Di Elisabetta d’Austria, meglio nota come Sissi, molti di noi conoscono il ritratto romanzato dei film con Romi Schneider, la versione patinata di una donna avventurosa, ma intrappolata dalle rigide regole dell’Impero Asburgico, ormai prossimo alla sua dissoluzione.
Le informazioni sul vero personaggio storico le abbiamo, in realtà: i suoi diari olografici sono stati pubblicati su sua richiesta, anche se solo nel 1980, e dipingono tutti i suoi lati oscuri. L’anoressia, l’ossessiva cura del suo fisico, l’odio nei confronti di sé stessa e il senso di colpa per la morte di due dei suoi figli; la frustrazione per la rigidità della corte viennese, ma anche l’ironia e il cinismo dietro il quale nascondeva un animo fragile, devoto alla poesia romantica e ai voli dell’animo.

Forse preferiamo il ritratto dei film alla donna reale, nel caso di Sissi, perché un’immagine di principessa triste, ma sempre buona, sempre innamorata del suo Franz, è rassicurante e conosciuta. Il testo scritto da Roberto Cavosi e ora in scena al teatro Franco Parenti di Milano, prima di continuare il suo tour nazionale, però, non permette al pubblico di crogiolarsi in questa comodità. “Sissi l’Imperatrice” è uno spettacolo forte e ironico, che finalmente porta in scena una donna in carne e ossa, con tutte le sue sfaccettature, le sue forze e le sue debolezze. E al diavolo Franz Josef.

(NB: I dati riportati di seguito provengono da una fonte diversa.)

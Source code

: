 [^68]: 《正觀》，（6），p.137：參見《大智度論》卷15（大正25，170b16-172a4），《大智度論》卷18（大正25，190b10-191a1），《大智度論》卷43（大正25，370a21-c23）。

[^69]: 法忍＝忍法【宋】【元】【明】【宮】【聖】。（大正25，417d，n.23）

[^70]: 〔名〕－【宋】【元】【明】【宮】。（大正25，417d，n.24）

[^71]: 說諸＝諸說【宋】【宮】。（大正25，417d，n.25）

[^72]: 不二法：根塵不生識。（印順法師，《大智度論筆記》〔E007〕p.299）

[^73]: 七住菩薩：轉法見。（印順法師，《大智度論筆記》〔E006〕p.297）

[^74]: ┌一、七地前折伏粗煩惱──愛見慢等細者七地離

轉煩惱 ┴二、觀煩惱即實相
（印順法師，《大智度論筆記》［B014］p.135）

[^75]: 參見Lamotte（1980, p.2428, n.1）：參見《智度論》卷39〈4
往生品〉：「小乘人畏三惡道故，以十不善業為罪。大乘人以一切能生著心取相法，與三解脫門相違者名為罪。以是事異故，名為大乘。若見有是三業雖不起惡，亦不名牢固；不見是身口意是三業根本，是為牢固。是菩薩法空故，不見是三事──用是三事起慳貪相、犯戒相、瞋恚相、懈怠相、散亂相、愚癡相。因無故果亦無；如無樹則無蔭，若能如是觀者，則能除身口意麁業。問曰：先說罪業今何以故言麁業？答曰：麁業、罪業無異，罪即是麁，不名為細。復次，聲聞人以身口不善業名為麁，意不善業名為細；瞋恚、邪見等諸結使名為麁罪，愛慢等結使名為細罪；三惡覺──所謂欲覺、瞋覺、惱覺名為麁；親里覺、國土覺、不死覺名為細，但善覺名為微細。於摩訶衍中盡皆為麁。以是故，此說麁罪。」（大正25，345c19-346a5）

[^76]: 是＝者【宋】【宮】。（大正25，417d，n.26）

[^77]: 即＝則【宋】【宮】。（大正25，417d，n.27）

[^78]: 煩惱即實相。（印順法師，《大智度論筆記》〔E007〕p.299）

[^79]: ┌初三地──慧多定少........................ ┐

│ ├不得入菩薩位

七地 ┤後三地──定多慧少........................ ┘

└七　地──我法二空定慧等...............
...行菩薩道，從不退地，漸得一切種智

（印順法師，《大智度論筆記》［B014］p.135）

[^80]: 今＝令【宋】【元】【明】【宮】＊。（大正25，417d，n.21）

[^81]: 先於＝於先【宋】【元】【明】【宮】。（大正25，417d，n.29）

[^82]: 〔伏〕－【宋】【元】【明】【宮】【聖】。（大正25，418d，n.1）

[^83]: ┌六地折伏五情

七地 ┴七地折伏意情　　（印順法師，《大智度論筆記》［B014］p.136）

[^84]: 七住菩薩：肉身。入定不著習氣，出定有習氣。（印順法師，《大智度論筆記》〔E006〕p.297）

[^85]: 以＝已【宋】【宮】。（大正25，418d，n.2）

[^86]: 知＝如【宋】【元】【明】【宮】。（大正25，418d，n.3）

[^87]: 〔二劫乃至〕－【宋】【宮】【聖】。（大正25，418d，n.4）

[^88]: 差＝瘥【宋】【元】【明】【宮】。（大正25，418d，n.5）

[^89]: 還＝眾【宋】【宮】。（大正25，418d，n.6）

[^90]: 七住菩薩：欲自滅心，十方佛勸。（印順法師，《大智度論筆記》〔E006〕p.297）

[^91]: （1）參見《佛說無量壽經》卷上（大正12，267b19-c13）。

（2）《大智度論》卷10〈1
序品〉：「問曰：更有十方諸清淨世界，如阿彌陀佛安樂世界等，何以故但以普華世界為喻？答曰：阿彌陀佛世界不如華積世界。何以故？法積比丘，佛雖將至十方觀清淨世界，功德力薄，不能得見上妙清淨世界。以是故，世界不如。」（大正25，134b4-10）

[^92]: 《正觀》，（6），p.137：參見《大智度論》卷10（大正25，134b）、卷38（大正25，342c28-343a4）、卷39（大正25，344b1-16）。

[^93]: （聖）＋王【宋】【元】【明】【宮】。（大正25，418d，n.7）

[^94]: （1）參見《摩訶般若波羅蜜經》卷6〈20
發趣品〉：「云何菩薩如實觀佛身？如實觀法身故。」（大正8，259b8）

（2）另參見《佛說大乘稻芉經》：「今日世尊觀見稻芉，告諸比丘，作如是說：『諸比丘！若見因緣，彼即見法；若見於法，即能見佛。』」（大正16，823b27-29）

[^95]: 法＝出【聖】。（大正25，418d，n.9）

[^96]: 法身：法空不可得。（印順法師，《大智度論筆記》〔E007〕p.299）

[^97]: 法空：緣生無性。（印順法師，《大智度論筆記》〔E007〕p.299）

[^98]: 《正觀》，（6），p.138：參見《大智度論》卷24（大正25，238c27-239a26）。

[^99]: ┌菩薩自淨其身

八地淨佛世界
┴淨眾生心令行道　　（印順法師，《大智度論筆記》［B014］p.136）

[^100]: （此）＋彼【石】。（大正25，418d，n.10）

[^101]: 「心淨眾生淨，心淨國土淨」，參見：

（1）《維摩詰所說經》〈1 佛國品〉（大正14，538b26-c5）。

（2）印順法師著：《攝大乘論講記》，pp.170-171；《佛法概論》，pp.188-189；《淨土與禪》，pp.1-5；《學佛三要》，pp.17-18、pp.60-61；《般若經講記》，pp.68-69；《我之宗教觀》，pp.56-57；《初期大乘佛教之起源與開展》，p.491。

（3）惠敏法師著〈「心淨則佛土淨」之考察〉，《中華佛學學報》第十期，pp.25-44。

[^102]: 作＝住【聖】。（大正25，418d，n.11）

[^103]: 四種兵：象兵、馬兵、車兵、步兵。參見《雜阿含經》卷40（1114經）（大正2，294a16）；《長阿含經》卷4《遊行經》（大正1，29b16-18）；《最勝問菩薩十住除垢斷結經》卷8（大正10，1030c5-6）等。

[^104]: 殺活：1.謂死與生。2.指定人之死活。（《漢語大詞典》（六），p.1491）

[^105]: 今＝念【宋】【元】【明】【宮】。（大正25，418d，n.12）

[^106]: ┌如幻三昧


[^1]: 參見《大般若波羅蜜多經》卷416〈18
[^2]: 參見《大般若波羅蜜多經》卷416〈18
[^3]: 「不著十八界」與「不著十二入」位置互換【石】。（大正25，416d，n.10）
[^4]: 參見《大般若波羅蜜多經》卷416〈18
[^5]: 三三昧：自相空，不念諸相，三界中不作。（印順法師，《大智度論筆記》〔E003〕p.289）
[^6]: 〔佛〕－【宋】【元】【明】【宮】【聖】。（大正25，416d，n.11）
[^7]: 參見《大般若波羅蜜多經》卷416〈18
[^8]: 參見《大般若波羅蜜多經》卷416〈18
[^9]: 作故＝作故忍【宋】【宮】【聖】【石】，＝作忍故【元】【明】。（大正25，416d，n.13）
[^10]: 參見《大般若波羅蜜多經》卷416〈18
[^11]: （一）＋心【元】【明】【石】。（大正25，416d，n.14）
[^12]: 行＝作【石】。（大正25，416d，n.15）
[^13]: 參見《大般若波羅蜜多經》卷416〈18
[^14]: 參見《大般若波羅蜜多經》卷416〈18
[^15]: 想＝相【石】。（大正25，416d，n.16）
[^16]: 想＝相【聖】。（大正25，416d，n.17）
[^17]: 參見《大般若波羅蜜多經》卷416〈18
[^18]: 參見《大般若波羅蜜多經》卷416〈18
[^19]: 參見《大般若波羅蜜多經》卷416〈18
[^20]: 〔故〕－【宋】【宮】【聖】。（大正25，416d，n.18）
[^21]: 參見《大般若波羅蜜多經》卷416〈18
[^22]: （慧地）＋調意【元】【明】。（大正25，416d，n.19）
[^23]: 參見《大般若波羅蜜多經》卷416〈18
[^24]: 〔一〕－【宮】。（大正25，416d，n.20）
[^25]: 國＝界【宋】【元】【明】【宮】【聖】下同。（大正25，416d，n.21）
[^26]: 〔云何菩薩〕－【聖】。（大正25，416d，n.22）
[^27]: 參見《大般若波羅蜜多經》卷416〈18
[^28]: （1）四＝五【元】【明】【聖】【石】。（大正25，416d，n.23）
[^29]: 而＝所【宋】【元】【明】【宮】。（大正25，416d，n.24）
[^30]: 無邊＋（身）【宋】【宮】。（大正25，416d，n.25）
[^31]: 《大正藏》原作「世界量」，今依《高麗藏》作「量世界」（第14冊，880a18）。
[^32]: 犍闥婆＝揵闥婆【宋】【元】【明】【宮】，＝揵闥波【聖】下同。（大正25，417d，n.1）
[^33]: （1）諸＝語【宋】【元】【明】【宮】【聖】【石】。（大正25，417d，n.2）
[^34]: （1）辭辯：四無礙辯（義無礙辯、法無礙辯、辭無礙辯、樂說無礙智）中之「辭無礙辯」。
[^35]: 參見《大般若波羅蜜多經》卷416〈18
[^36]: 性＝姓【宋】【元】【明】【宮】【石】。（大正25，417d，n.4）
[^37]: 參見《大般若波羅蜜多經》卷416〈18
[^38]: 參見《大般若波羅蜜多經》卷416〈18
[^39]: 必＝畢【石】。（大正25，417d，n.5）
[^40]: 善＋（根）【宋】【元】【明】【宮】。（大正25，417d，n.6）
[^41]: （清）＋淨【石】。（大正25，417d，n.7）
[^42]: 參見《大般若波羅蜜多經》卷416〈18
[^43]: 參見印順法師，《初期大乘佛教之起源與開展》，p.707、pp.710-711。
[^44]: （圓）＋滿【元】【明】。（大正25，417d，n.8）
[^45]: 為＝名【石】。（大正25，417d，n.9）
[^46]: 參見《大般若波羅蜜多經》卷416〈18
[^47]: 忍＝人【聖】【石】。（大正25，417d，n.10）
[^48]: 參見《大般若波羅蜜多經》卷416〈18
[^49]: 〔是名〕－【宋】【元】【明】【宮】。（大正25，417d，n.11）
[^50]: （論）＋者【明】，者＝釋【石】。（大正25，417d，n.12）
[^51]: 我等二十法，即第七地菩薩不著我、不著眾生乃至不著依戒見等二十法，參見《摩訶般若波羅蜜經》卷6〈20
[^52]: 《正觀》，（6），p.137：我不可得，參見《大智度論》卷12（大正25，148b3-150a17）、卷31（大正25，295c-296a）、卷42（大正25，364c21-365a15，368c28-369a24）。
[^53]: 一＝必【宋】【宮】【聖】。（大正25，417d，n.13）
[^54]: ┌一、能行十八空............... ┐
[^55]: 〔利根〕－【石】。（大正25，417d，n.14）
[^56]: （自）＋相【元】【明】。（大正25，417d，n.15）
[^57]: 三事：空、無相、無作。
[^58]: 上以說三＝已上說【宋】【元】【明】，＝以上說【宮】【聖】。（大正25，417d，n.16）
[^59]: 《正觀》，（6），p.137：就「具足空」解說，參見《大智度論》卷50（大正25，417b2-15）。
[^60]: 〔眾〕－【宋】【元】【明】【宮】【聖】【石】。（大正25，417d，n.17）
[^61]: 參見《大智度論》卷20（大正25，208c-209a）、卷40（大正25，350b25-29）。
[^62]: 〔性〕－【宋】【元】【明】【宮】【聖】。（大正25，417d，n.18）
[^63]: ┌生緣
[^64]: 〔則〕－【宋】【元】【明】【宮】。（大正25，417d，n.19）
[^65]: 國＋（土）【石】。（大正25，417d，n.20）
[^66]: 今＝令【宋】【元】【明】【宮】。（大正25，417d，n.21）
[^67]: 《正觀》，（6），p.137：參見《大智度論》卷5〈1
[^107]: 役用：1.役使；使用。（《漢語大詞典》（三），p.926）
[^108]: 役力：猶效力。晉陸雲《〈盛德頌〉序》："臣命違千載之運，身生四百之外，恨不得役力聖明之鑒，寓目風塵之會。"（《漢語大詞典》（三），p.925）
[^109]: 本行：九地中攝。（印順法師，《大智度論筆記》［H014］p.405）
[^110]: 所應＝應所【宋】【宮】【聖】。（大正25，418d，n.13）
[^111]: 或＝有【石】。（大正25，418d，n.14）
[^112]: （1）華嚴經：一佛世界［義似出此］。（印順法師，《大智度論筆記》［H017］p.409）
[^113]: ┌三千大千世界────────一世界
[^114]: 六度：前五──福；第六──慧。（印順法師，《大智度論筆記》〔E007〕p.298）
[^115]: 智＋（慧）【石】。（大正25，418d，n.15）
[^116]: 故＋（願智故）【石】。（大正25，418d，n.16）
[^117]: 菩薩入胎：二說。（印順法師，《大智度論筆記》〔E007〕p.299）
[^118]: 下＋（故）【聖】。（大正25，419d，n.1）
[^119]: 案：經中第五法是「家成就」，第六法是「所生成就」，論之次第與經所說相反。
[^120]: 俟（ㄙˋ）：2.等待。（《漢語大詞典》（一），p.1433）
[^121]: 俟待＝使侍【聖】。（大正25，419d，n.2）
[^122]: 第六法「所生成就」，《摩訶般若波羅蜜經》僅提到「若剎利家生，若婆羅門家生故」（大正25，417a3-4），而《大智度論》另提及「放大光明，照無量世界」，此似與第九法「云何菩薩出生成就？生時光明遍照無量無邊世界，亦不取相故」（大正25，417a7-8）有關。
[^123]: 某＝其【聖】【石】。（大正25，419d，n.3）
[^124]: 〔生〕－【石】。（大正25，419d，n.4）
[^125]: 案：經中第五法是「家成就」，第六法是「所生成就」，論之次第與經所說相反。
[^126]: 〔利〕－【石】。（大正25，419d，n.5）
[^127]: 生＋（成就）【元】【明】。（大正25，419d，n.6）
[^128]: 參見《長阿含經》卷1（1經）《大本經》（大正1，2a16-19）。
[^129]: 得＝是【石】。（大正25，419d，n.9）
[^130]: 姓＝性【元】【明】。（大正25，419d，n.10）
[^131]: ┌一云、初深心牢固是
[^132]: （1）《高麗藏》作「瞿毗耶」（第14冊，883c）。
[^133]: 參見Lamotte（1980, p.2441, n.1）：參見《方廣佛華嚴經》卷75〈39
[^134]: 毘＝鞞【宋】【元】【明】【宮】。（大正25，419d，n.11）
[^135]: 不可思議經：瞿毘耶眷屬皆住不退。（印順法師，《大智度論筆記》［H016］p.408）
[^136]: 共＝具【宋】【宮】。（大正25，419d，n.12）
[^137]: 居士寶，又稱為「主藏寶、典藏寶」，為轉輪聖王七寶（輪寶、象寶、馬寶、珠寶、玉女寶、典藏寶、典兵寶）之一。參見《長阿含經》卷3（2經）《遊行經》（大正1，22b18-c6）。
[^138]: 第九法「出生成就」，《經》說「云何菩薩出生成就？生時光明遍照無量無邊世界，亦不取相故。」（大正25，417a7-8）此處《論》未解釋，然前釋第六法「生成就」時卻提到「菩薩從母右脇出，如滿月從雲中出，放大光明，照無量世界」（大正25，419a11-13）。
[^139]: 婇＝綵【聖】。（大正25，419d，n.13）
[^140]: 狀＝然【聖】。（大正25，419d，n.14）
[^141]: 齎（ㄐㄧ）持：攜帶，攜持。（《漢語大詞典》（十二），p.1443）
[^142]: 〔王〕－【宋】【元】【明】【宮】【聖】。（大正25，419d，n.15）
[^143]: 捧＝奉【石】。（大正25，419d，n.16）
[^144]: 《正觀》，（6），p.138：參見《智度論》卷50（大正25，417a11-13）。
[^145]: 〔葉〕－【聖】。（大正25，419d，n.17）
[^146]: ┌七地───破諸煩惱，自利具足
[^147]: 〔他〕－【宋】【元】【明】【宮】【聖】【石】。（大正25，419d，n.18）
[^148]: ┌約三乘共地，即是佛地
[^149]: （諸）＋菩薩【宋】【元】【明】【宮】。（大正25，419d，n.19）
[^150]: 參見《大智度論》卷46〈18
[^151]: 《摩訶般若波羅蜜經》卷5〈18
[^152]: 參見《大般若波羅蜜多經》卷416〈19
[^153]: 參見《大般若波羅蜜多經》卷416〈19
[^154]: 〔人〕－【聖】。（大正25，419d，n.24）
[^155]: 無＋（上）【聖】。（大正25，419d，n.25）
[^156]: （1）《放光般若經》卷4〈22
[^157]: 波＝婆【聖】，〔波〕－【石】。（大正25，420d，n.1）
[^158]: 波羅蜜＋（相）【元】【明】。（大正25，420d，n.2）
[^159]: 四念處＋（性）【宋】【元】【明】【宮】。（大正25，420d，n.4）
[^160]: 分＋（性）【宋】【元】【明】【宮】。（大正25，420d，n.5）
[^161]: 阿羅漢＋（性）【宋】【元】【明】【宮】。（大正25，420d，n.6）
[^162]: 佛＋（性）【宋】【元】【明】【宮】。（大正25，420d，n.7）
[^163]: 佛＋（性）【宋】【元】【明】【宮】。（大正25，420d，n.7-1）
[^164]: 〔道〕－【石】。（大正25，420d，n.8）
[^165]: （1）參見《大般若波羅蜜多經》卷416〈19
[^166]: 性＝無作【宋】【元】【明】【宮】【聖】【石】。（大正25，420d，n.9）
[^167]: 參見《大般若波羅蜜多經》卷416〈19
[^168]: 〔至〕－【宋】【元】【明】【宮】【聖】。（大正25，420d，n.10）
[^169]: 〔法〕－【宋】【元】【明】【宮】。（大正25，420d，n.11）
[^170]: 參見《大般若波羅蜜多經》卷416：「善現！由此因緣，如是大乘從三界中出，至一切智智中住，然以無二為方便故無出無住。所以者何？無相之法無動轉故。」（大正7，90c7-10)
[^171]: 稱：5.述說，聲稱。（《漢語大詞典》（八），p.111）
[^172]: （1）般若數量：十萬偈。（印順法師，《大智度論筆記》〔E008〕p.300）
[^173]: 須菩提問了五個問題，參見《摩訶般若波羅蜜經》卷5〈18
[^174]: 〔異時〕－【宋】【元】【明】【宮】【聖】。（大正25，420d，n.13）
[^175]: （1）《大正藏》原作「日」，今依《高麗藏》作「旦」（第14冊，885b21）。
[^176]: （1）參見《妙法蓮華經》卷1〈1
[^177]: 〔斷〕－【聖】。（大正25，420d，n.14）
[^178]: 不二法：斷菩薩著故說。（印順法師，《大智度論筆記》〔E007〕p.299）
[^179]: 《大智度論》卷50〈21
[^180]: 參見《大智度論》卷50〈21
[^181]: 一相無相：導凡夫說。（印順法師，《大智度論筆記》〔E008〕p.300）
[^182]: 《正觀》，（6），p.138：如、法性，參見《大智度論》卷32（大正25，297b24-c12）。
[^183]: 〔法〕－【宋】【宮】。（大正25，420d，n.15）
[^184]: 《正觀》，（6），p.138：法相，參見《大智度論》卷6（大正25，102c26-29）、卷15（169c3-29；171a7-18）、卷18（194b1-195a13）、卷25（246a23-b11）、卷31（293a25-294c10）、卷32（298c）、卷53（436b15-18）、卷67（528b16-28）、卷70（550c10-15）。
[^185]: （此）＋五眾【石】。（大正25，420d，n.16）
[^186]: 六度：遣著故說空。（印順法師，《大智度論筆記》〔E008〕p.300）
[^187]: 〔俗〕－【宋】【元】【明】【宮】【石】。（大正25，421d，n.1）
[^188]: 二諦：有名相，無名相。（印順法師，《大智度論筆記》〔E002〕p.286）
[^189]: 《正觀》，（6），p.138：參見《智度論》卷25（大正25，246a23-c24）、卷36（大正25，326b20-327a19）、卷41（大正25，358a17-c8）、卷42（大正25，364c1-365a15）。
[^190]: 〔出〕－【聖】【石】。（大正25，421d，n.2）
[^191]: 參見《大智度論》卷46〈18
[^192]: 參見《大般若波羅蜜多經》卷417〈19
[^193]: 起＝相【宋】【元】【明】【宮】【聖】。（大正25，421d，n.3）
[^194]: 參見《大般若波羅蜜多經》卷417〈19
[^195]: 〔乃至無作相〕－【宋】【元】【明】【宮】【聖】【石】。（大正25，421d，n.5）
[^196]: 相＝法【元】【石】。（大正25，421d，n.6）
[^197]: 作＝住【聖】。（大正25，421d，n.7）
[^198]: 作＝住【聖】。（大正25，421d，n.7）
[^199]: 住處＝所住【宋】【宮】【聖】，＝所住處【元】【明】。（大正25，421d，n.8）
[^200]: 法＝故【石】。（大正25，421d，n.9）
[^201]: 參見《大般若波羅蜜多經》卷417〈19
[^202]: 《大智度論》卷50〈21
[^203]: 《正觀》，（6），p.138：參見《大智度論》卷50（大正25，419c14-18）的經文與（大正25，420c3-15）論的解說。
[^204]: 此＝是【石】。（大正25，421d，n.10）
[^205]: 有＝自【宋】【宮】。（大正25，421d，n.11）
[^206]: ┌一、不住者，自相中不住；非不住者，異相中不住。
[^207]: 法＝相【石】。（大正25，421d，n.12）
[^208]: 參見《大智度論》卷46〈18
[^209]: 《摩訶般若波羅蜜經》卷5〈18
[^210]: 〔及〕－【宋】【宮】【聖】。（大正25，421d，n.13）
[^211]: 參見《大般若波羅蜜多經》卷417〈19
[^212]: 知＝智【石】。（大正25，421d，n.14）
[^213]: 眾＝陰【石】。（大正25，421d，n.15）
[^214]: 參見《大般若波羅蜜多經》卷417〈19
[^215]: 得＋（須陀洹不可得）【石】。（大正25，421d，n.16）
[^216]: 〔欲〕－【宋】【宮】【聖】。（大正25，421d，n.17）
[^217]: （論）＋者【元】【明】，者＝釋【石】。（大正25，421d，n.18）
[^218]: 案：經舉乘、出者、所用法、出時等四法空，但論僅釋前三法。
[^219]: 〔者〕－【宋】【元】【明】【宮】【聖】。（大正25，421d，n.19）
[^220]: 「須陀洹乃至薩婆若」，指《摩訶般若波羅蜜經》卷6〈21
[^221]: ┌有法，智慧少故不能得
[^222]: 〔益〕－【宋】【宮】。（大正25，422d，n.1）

Lo spettacolo si svolge su una scena scarna, che grazie a un moderno gioco di luci cambia colore di quadro in quadro. Gli arredi sono pochi e sistemati al centro. I costumi di Paola Marchesin sono perlopiù bianchi o neri, con linee rigide e tagli contemporanei e appena qualche tocco di antico, tra divise da cameriera con crestina di sangallo e parrucche incipriate. Rendono perfettamente l’intenzione di voler sdoganare la vera Sissi, giacché, per ritrarre la donna anticonformista e carismatica che era, la si deve per forza liberare dalla sua immagine eterea, dai vestiti vaporosi e dalle complicate acconciature, di cui si sentiva schiava Sissi stessa. Parole sue: “È come se reggessi sul capo un corpo estraneo, sono schiava dei miei capelli”.

A interpretare il ruolo della protagonista è l’ottima Federica Luna Vincenti, che procede con energia e sentimento lungo tutti i quadri in cui è suddiviso lo spettacolo, offrendo al pubblico un’Elisabetta d’Austria in tutte le sue sfaccettature e pensieri: dalla filosofia al sesso, dalla politica all’arte, senza reticenze, Sissi ci parla di sé, della sua visione del mondo, in modo crudo, cinico e pieno di dolore. A interagire con la Vincenti ci sono gli altri membri del cast, Milutin Dapčević, Ira Nohemi Fronten, Claudia A. Marsicano, Miana Merisi, tutti molto affiatati e che sembrano scelti per sottolineare la multietnicità dell’impero asburgico di allora, ma anche della società di adesso. Il parlato è poi sostenuto dalle pregnanti musiche originali di Oragravity, che sottolineano la drammaticità di alcuni momenti e l’ironia di altri.
In un periodo instabile quanto l’Europa di fine Ottocento, “Sissi L’Imperatrice” appare una rappresentazione sentita e contemporanea anche nel background sociale e politico, e non solo perché mette in luce una donna nella sua tridimensionalità, che lotta per sfondare i muri che la società le impone.